Change everything timeout related in the .env file for docker compose, append zeros to these lines and you shall be good.
To view all lines timeout related:
cd docker
cat .env | grep -E 'TIMEOUT|TIME_OUT'
To append ten zeros to all timeout related lines in .env:
cd docker
cp .env .env.bak
# For Linux (GNU sed):
sed -i -E 's/^(\s*)(TIMEOUT|TIME_OUT)(\s*=\s*)([0-9]+)/\1\2\3\400000000000/' .env
# For macOS (BSD sed):
sed -i '' -E 's/^(\s*)(TIMEOUT|TIME_OUT)(\s*=\s*)([0-9]+)/\1\2\3\400000000000/' .env
https://github.com/langgenius/dify/issues/14416#issuecomment-2684579780
My problem is that when I use a local deployed version of Deepseek R1 671B with Ktransformers which typically takes 20 minutes to respond if prompted "Write me a 10000 words news for car industries" in Dify chatbot apps, the frontend will stop responding even if the LLM backend is still running and producing output. In the backend I can retrieve the full response so the LLM isworking properly, not exceeding the context window. I have checked with Chatbox and the model is able to properly stream full outputs to the dialog window, so no network issues.
According to the comments in the .env file I should only enlarge the value of GUNICORN_TIMEOUT since in the web developer console the streaming responses from /chat-messages are of type eventsource or server-sent events (SSE), but it never hurts to enlarge every possible timeout presets if only for personal use.
Additionally please check both the max context window and max response length in Dify and your LLM backend configs.
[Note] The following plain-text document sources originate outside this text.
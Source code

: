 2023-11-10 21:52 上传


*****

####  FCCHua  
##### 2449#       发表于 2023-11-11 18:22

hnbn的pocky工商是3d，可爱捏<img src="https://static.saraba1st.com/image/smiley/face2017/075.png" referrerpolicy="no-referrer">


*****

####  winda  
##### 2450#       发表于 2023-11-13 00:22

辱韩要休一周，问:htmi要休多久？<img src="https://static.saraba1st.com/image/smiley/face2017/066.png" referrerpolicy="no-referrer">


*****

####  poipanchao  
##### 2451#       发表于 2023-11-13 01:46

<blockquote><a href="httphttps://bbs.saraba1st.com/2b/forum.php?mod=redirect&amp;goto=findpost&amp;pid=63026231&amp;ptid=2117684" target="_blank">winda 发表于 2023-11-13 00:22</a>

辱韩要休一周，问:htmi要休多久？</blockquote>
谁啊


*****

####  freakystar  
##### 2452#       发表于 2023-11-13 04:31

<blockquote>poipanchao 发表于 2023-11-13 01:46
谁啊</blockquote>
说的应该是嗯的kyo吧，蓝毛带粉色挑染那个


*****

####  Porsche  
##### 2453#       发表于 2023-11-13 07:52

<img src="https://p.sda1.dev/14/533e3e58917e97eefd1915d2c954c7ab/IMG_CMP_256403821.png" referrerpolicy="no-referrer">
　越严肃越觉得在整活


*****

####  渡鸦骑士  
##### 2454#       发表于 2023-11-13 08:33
I would recommend the official to document this issue in their local deployment tutorials and offer a simple script or web config editor for adjusting timeout related values.
use
uv run gunicorn -w 8 -b 0.0.0.0:5001 app:app --worker-class gevent
I checked this issue was fixed on 1.4.3 (maybe 1.4.2). Tested multiple times - streaming now works correctly with long prompt histories. Closing as resolved.
Thank you very much.